Start of Recorded information

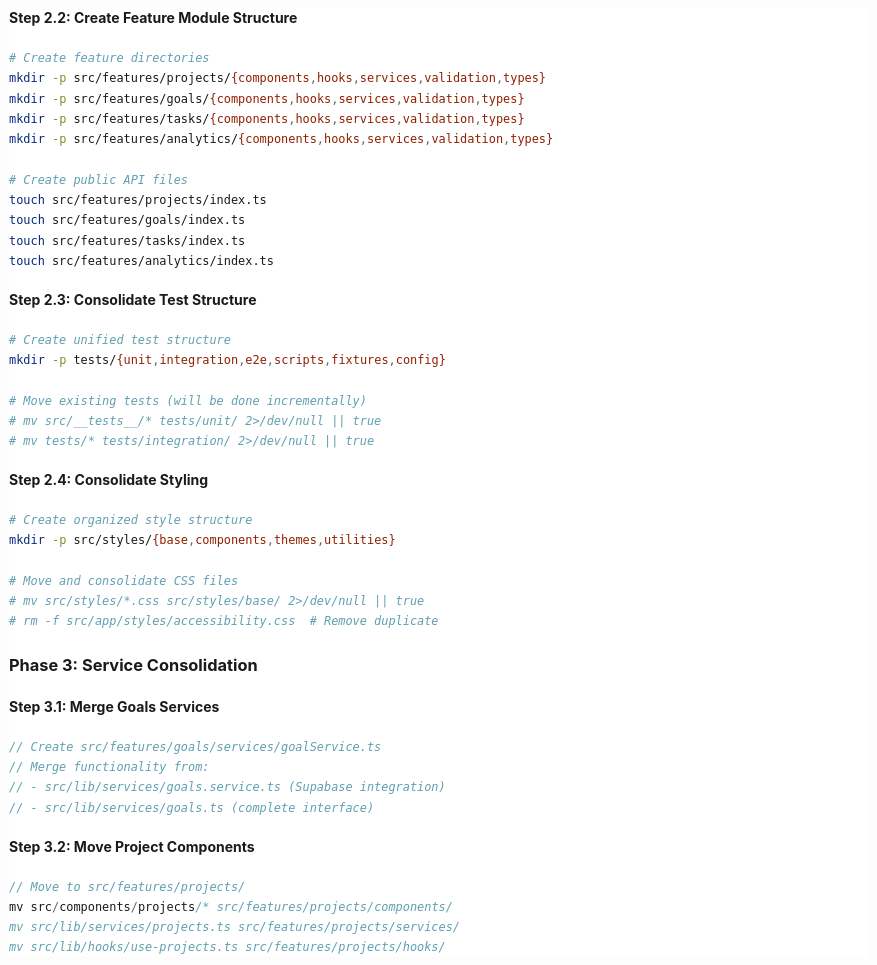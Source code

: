 #### Step 2.2: Create Feature Module Structure
```bash
# Create feature directories
mkdir -p src/features/projects/{components,hooks,services,validation,types}
mkdir -p src/features/goals/{components,hooks,services,validation,types}
mkdir -p src/features/tasks/{components,hooks,services,validation,types}
mkdir -p src/features/analytics/{components,hooks,services,validation,types}

# Create public API files
touch src/features/projects/index.ts
touch src/features/goals/index.ts
touch src/features/tasks/index.ts
touch src/features/analytics/index.ts
```

#### Step 2.3: Consolidate Test Structure
```bash
# Create unified test structure
mkdir -p tests/{unit,integration,e2e,scripts,fixtures,config}

# Move existing tests (will be done incrementally)
# mv src/__tests__/* tests/unit/ 2>/dev/null || true
# mv tests/* tests/integration/ 2>/dev/null || true
```

#### Step 2.4: Consolidate Styling
```bash
# Create organized style structure
mkdir -p src/styles/{base,components,themes,utilities}

# Move and consolidate CSS files
# mv src/styles/*.css src/styles/base/ 2>/dev/null || true
# rm -f src/app/styles/accessibility.css  # Remove duplicate
```

### Phase 3: Service Consolidation

#### Step 3.1: Merge Goals Services
```typescript
// Create src/features/goals/services/goalService.ts
// Merge functionality from:
// - src/lib/services/goals.service.ts (Supabase integration)
// - src/lib/services/goals.ts (complete interface)
```

#### Step 3.2: Move Project Components
```typescript
// Move to src/features/projects/
mv src/components/projects/* src/features/projects/components/
mv src/lib/services/projects.ts src/features/projects/services/
mv src/lib/hooks/use-projects.ts src/features/projects/hooks/
```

End of Recorded information

▶ [Directions for this task]: Where does the word "validation" appear in the records? Copy every line that holds it.

▶ [Answer below]:
mkdir -p src/features/projects/{components,hooks,services,validation,types}
mkdir -p src/features/goals/{components,hooks,services,validation,types}
mkdir -p src/features/tasks/{components,hooks,services,validation,types}
mkdir -p src/features/analytics/{components,hooks,services,validation,types}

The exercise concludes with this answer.